• [ACTIVITY]: Set down each entry exactly; omit images.

Pictures paired with source code:
*** Begin section ***

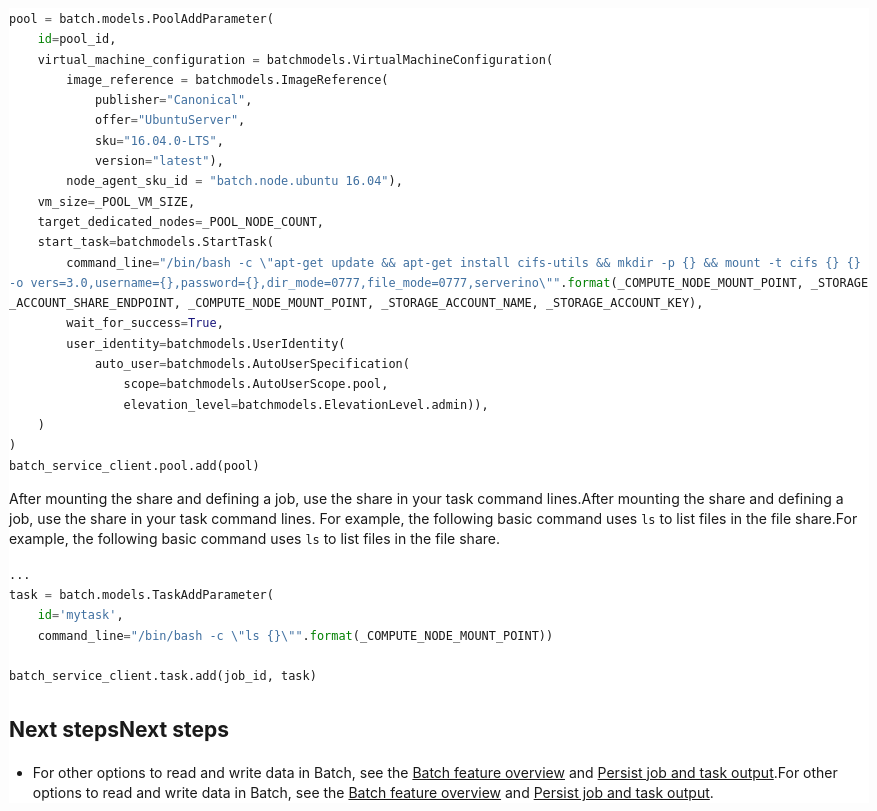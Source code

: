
 ```python
pool = batch.models.PoolAddParameter(
    id=pool_id,
    virtual_machine_configuration = batchmodels.VirtualMachineConfiguration(
        image_reference = batchmodels.ImageReference(
            publisher="Canonical",
            offer="UbuntuServer",
            sku="16.04.0-LTS",
            version="latest"),
        node_agent_sku_id = "batch.node.ubuntu 16.04"),
    vm_size=_POOL_VM_SIZE,
    target_dedicated_nodes=_POOL_NODE_COUNT,
    start_task=batchmodels.StartTask(
        command_line="/bin/bash -c \"apt-get update && apt-get install cifs-utils && mkdir -p {} && mount -t cifs {} {} -o vers=3.0,username={},password={},dir_mode=0777,file_mode=0777,serverino\"".format(_COMPUTE_NODE_MOUNT_POINT, _STORAGE_ACCOUNT_SHARE_ENDPOINT, _COMPUTE_NODE_MOUNT_POINT, _STORAGE_ACCOUNT_NAME, _STORAGE_ACCOUNT_KEY),
        wait_for_success=True,
        user_identity=batchmodels.UserIdentity(
            auto_user=batchmodels.AutoUserSpecification(
                scope=batchmodels.AutoUserScope.pool,
                elevation_level=batchmodels.ElevationLevel.admin)),
    )
)
batch_service_client.pool.add(pool)
```

<span data-ttu-id="0f10a-169">After mounting the share and defining a job, use the share in your task command lines.</span><span class="sxs-lookup"><span data-stu-id="0f10a-169">After mounting the share and defining a job, use the share in your task command lines.</span></span> <span data-ttu-id="0f10a-170">For example, the following basic command uses `ls` to list files in the file share.</span><span class="sxs-lookup"><span data-stu-id="0f10a-170">For example, the following basic command uses `ls` to list files in the file share.</span></span>

```python
...
task = batch.models.TaskAddParameter(
    id='mytask',
    command_line="/bin/bash -c \"ls {}\"".format(_COMPUTE_NODE_MOUNT_POINT))

batch_service_client.task.add(job_id, task)
```


## <a name="next-steps"></a><span data-ttu-id="0f10a-171">Next steps</span><span class="sxs-lookup"><span data-stu-id="0f10a-171">Next steps</span></span>

* <span data-ttu-id="0f10a-172">For other options to read and write data in Batch, see the [Batch feature overview](batch-api-basics.md) and [Persist job and task output](batch-task-output.md).</span><span class="sxs-lookup"><span data-stu-id="0f10a-172">For other options to read and write data in Batch, see the [Batch feature overview](batch-api-basics.md) and [Persist job and task output](batch-task-output.md).</span></span>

*** End section ***

• [RESULT OF THE TASK]:
Source code

:
 ```python
pool = batch.models.PoolAddParameter(
    id=pool_id,
    virtual_machine_configuration = batchmodels.VirtualMachineConfiguration(
        image_reference = batchmodels.ImageReference(
            publisher="Canonical",
            offer="UbuntuServer",
            sku="16.04.0-LTS",
            version="latest"),
        node_agent_sku_id = "batch.node.ubuntu 16.04"),
    vm_size=_POOL_VM_SIZE,
    target_dedicated_nodes=_POOL_NODE_COUNT,
    start_task=batchmodels.StartTask(
        command_line="/bin/bash -c \"apt-get update && apt-get install cifs-utils && mkdir -p {} && mount -t cifs {} {} -o vers=3.0,username={},password={},dir_mode=0777,file_mode=0777,serverino\"".format(_COMPUTE_NODE_MOUNT_POINT, _STORAGE_ACCOUNT_SHARE_ENDPOINT, _COMPUTE_NODE_MOUNT_POINT, _STORAGE_ACCOUNT_NAME, _STORAGE_ACCOUNT_KEY),
        wait_for_success=True,
        user_identity=batchmodels.UserIdentity(
            auto_user=batchmodels.AutoUserSpecification(
                scope=batchmodels.AutoUserScope.pool,
                elevation_level=batchmodels.ElevationLevel.admin)),
    )
)
batch_service_client.pool.add(pool)
```

<span data-ttu-id="0f10a-169">After mounting the share and defining a job, use the share in your task command lines.</span><span class="sxs-lookup"><span data-stu-id="0f10a-169">After mounting the share and defining a job, use the share in your task command lines.</span></span> <span data-ttu-id="0f10a-170">For example, the following basic command uses `ls` to list files in the file share.</span><span class="sxs-lookup"><span data-stu-id="0f10a-170">For example, the following basic command uses `ls` to list files in the file share.</span></span>

```python
...
task = batch.models.TaskAddParameter(
    id='mytask',
    command_line="/bin/bash -c \"ls {}\"".format(_COMPUTE_NODE_MOUNT_POINT))

batch_service_client.task.add(job_id, task)
```


## <a name="next-steps"></a><span data-ttu-id="0f10a-171">Next steps</span><span class="sxs-lookup"><span data-stu-id="0f10a-171">Next steps</span></span>

* <span data-ttu-id="0f10a-172">For other options to read and write data in Batch, see the [Batch feature overview](batch-api-basics.md) and [Persist job and task output](batch-task-output.md).</span><span class="sxs-lookup"><span data-stu-id="0f10a-172">For other options to read and write data in Batch, see the [Batch feature overview](batch-api-basics.md) and [Persist job and task output](batch-task-output.md).</span></span>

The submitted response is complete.